(Extracted data entries)
··········

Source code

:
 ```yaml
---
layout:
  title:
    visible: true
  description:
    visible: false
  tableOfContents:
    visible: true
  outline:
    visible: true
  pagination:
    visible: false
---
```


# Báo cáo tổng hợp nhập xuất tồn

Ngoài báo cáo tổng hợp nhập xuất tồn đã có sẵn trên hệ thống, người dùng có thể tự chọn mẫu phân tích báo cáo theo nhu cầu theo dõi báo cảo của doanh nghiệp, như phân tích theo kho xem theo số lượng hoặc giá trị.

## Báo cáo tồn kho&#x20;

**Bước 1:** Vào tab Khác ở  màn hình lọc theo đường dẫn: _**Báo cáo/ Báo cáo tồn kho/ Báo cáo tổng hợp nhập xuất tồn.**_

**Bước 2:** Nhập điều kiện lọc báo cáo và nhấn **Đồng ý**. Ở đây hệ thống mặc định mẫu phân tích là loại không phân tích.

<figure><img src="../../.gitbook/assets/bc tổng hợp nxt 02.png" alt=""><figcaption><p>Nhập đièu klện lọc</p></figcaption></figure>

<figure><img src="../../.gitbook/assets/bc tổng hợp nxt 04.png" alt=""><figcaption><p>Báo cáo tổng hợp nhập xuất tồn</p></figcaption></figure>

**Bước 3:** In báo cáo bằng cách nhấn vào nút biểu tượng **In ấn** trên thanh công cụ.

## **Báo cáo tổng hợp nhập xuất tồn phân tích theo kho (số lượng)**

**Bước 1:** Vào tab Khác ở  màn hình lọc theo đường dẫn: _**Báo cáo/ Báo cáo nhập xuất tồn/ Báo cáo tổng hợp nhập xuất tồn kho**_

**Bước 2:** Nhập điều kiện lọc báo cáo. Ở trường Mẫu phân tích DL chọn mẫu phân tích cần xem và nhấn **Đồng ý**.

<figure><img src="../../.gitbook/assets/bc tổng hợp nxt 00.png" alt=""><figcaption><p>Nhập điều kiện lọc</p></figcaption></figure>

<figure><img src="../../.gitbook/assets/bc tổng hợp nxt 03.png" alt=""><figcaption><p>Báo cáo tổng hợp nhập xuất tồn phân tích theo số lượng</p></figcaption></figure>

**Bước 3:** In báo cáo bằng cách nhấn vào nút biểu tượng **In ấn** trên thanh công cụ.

··········

● The problem
Write the records out once more, word for word.

● Solution below
Source code

:
 ```yaml
---
layout:
  title:
    visible: true
  description:
    visible: false
  tableOfContents:
    visible: true
  outline:
    visible: true
  pagination:
    visible: false
---
```


# Báo cáo tổng hợp nhập xuất tồn

Ngoài báo cáo tổng hợp nhập xuất tồn đã có sẵn trên hệ thống, người dùng có thể tự chọn mẫu phân tích báo cáo theo nhu cầu theo dõi báo cảo của doanh nghiệp, như phân tích theo kho xem theo số lượng hoặc giá trị.

## Báo cáo tồn kho&#x20;

**Bước 1:** Vào tab Khác ở  màn hình lọc theo đường dẫn: _**Báo cáo/ Báo cáo tồn kho/ Báo cáo tổng hợp nhập xuất tồn.**_

**Bước 2:** Nhập điều kiện lọc báo cáo và nhấn **Đồng ý**. Ở đây hệ thống mặc định mẫu phân tích là loại không phân tích.

<figure><img src="../../.gitbook/assets/bc tổng hợp nxt 02.png" alt=""><figcaption><p>Nhập đièu klện lọc</p></figcaption></figure>

<figure><img src="../../.gitbook/assets/bc tổng hợp nxt 04.png" alt=""><figcaption><p>Báo cáo tổng hợp nhập xuất tồn</p></figcaption></figure>

**Bước 3:** In báo cáo bằng cách nhấn vào nút biểu tượng **In ấn** trên thanh công cụ.

## **Báo cáo tổng hợp nhập xuất tồn phân tích theo kho (số lượng)**

**Bước 1:** Vào tab Khác ở  màn hình lọc theo đường dẫn: _**Báo cáo/ Báo cáo nhập xuất tồn/ Báo cáo tổng hợp nhập xuất tồn kho**_

**Bước 2:** Nhập điều kiện lọc báo cáo. Ở trường Mẫu phân tích DL chọn mẫu phân tích cần xem và nhấn **Đồng ý**.

<figure><img src="../../.gitbook/assets/bc tổng hợp nxt 00.png" alt=""><figcaption><p>Nhập điều kiện lọc</p></figcaption></figure>

<figure><img src="../../.gitbook/assets/bc tổng hợp nxt 03.png" alt=""><figcaption><p>Báo cáo tổng hợp nhập xuất tồn phân tích theo số lượng</p></figcaption></figure>

**Bước 3:** In báo cáo bằng cách nhấn vào nút biểu tượng **In ấn** trên thanh công cụ.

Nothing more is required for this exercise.